▶ _What is needed_: Emit a verbatim copy of the lines below from the line with "This Code of Conduct is" through the line with "Since there may", excluding pictures and everything outside that range.

▶ _Dataset_:
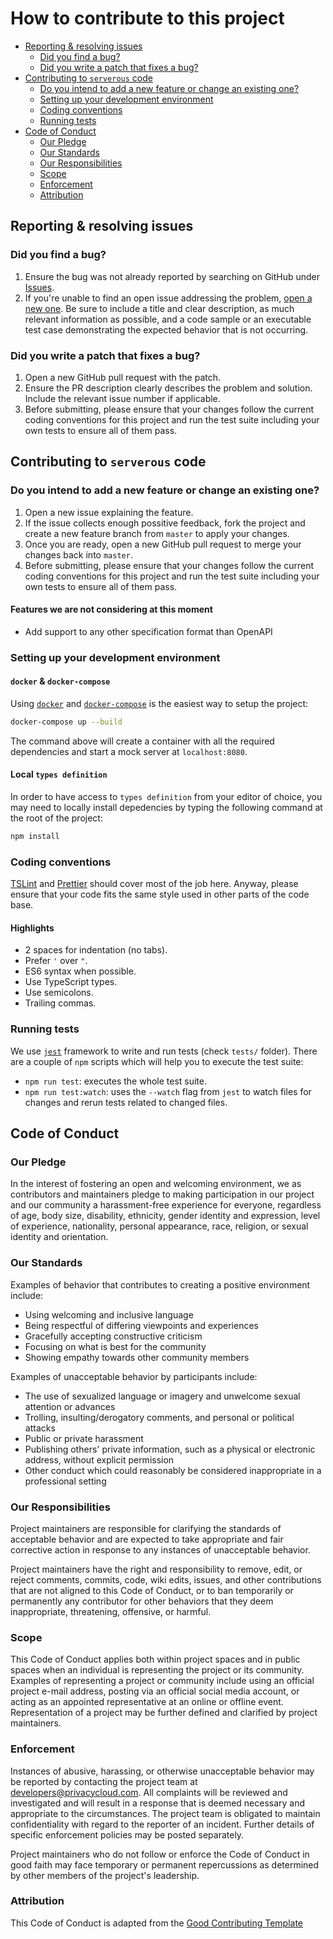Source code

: # How to contribute to this project

<!-- TOC depthFrom:2 depthTo:3 -->

- [Reporting & resolving issues](#reporting--resolving-issues)
  - [Did you find a bug?](#did-you-find-a-bug)
  - [Did you write a patch that fixes a bug?](#did-you-write-a-patch-that-fixes-a-bug)
- [Contributing to `serverous` code](#contributing-to-serverous-code)
  - [Do you intend to add a new feature or change an existing one?](#do-you-intend-to-add-a-new-feature-or-change-an-existing-one)
  - [Setting up your development environment](#setting-up-your-development-environment)
  - [Coding conventions](#coding-conventions)
  - [Running tests](#running-tests)
- [Code of Conduct](#code-of-conduct)
  - [Our Pledge](#our-pledge)
  - [Our Standards](#our-standards)
  - [Our Responsibilities](#our-responsibilities)
  - [Scope](#scope)
  - [Enforcement](#enforcement)
  - [Attribution](#attribution)

<!-- /TOC -->

## Reporting & resolving issues

### Did you find a bug?

1. Ensure the bug was not already reported by searching on GitHub under [Issues](https://github.com/privacycloud/serverous/issues).
1. If you're unable to find an open issue addressing the problem, [open a new one](https://github.com/privacycloud/serverous/issues/new). Be sure to include a title and clear description, as much relevant information as possible, and a code sample or an executable test case demonstrating the expected behavior that is not occurring.

### Did you write a patch that fixes a bug?

1. Open a new GitHub pull request with the patch.
1. Ensure the PR description clearly describes the problem and solution. Include the relevant issue number if applicable.
1. Before submitting, please ensure that your changes follow the current coding conventions for this project and run the test suite including your own tests to ensure all of them pass.

## Contributing to `serverous` code

### Do you intend to add a new feature or change an existing one?

1. Open a new issue explaining the feature.
1. If the issue collects enough possitive feedback, fork the project and create a new feature branch from `master` to apply your changes.
1. Once you are ready, open a new GitHub pull request to merge your changes back into `master`.
1. Before submitting, please ensure that your changes follow the current coding conventions for this project and run the test suite including your own tests to ensure all of them pass.

#### Features we are not considering at this moment

- Add support to any other specification format than OpenAPI

### Setting up your development environment

#### `docker` & `docker-compose`

Using [`docker`](https://docker.com) and [`docker-compose`](https://docs.docker.com/compose/) is the easiest way to setup the project:

```sh
docker-compose up --build
```

The command above will create a container with all the required dependencies and start a mock server at `localhost:8080`.

#### Local `types definition`

In order to have access to `types definition` from your editor of choice, you may need to locally install depedencies by typing the following command at the root of the project:

```sh
npm install
```

### Coding conventions

[TSLint](https://palantir.github.io/tslint/) and [Prettier](https://prettier.io/) should cover most of the job here. Anyway, please ensure that your code fits the same style used in other parts of the code base.

#### Highlights

- 2 spaces for indentation (no tabs).
- Prefer `'` over `"`.
- ES6 syntax when possible.
- Use TypeScript types.
- Use semicolons.
- Trailing commas.

### Running tests

We use [`jest`](https://facebook.github.io/jest/) framework to write and run tests (check `tests/` folder). There are a couple of `npm` scripts which will help you to execute the test suite:

- `npm run test`: executes the whole test suite.
- `npm run test:watch`: uses the `--watch` flag from `jest` to watch files for changes and rerun tests related to changed files.

## Code of Conduct

### Our Pledge

In the interest of fostering an open and welcoming environment, we as contributors and maintainers pledge to making participation in our project and our community a harassment-free experience for everyone, regardless of age, body size, disability, ethnicity, gender identity and expression, level of experience, nationality, personal appearance, race, religion, or sexual identity and orientation.

### Our Standards

Examples of behavior that contributes to creating a positive environment include:

- Using welcoming and inclusive language
- Being respectful of differing viewpoints and experiences
- Gracefully accepting constructive criticism
- Focusing on what is best for the community
- Showing empathy towards other community members

Examples of unacceptable behavior by participants include:

- The use of sexualized language or imagery and unwelcome sexual attention or advances
- Trolling, insulting/derogatory comments, and personal or political attacks
- Public or private harassment
- Publishing others' private information, such as a physical or electronic address, without explicit permission
- Other conduct which could reasonably be considered inappropriate in a professional setting

### Our Responsibilities

Project maintainers are responsible for clarifying the standards of acceptable behavior and are expected to take appropriate and fair corrective action in response to any instances of unacceptable behavior.

Project maintainers have the right and responsibility to remove, edit, or reject comments, commits, code, wiki edits, issues, and other contributions that are not aligned to this Code of Conduct, or to ban temporarily or permanently any contributor for other behaviors that they deem inappropriate, threatening, offensive, or harmful.

### Scope

This Code of Conduct applies both within project spaces and in public spaces when an individual is representing the project or its community. Examples of representing a project or community include using an official project e-mail address, posting via an official social media account, or acting as an appointed representative at an online or offline event. Representation of a project may be further defined and clarified by project maintainers.

### Enforcement

Instances of abusive, harassing, or otherwise unacceptable behavior may be reported by contacting the project team at developers@privacycloud.com. All complaints will be reviewed and investigated and will result in a response that is deemed necessary and appropriate to the circumstances. The project team is obligated to maintain confidentiality with regard to the reporter of an incident. Further details of specific enforcement policies may be posted separately.

Project maintainers who do not follow or enforce the Code of Conduct in good faith may face temporary or permanent repercussions as determined by other members of the project's leadership.

### Attribution

This Code of Conduct is adapted from the [Good Contributing Template](https://gist.github.com/PurpleBooth/b24679402957c63ec426)

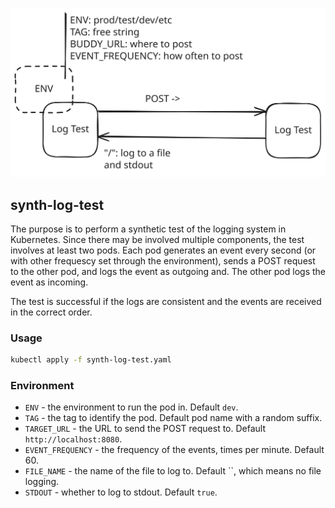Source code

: ![synth-log-test](synth-log-test.svg)

## synth-log-test
The purpose is to perform a synthetic test of the logging system in Kubernetes. 
Since there may be involved multiple components, the test involves at least two pods. 
Each pod generates an event every second (or with other frequescy set through the environment), sends a POST request to the other pod, and logs the event as outgoing and.
The other pod logs the event as incoming.

The test is successful if the logs are consistent and the events are received in the correct order. 

### Usage
```bash
kubectl apply -f synth-log-test.yaml
```

### Environment
- `ENV` - the environment to run the pod in. Default `dev`.
- `TAG` - the tag to identify the pod. Default pod name with a random suffix.
- `TARGET_URL` - the URL to send the POST request to. Default `http://localhost:8080`.
- `EVENT_FREQUENCY` - the frequency of the events, times per minute. Default 60.
- `FILE_NAME` - the name of the file to log to. Default ``, which means no file logging.
- `STDOUT` - whether to log to stdout. Default `true`.

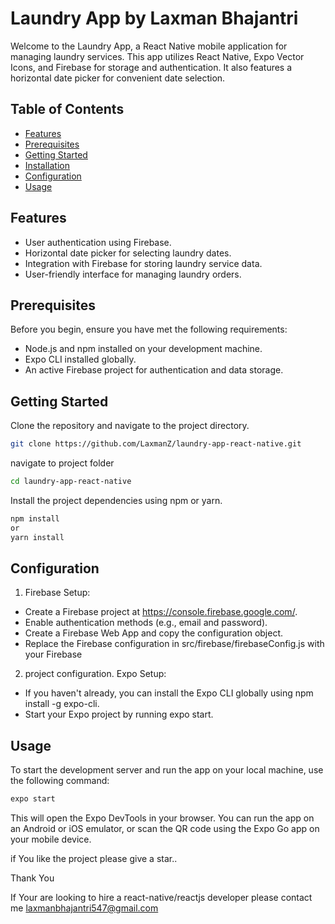 # Laundry App by Laxman Bhajantri

Welcome to the Laundry App, a React Native mobile application for managing laundry services. This app utilizes React Native, Expo Vector Icons, and Firebase for storage and authentication. It also features a horizontal date picker for convenient date selection.

## Table of Contents

- [Features](#features)
- [Prerequisites](#prerequisites)
- [Getting Started](#getting-started)
- [Installation](#installation)
- [Configuration](#configuration)
- [Usage](#usage)

## Features

- User authentication using Firebase.
- Horizontal date picker for selecting laundry dates.
- Integration with Firebase for storing laundry service data.
- User-friendly interface for managing laundry orders.

## Prerequisites

Before you begin, ensure you have met the following requirements:

- Node.js and npm installed on your development machine.
- Expo CLI installed globally.
- An active Firebase project for authentication and data storage.

## Getting Started

Clone the repository and navigate to the project directory.

```bash
git clone https://github.com/LaxmanZ/laundry-app-react-native.git
```
navigate to project folder

```bash
cd laundry-app-react-native
```

Install the project dependencies using npm or yarn.

```bash
npm install
or
yarn install
```

## Configuration

1. Firebase Setup:

- Create a Firebase project at https://console.firebase.google.com/.
- Enable authentication methods (e.g., email and password).
- Create a Firebase Web App and copy the configuration object.
- Replace the Firebase configuration in src/firebase/firebaseConfig.js with your Firebase

2. project configuration.
   Expo Setup:

- If you haven't already, you can install the Expo CLI globally using npm install -g expo-cli.
- Start your Expo project by running expo start.

## Usage

To start the development server and run the app on your local machine, use the following command:

```bash
expo start
```

This will open the Expo DevTools in your browser. You can run the app on an Android or iOS emulator, or scan the QR code using the Expo Go app on your mobile device.

if You like the project please give a star..

Thank You

If Your are looking to hire a react-native/reactjs developer please contact me
laxmanbhajantri547@gmail.com
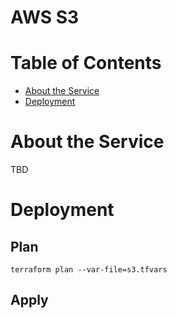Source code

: # AWS S3

# Table of Contents

- [About the Service](#about-the-service)
- [Deployment](#deployment)

# About the Service

TBD

# Deployment

## Plan

```shell
terraform plan --var-file=s3.tfvars
```

## Apply

```shell
```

▶ _Task solution_:
This Code of Conduct is adapted from the [Good Contributing Template](https://gist.github.com/PurpleBooth/b24679402957c63ec426)

Source code

: ![synth-log-test](synth-log-test.svg)

## synth-log-test
The purpose is to perform a synthetic test of the logging system in Kubernetes. 
Since there may be involved multiple components, the test involves at least two pods. 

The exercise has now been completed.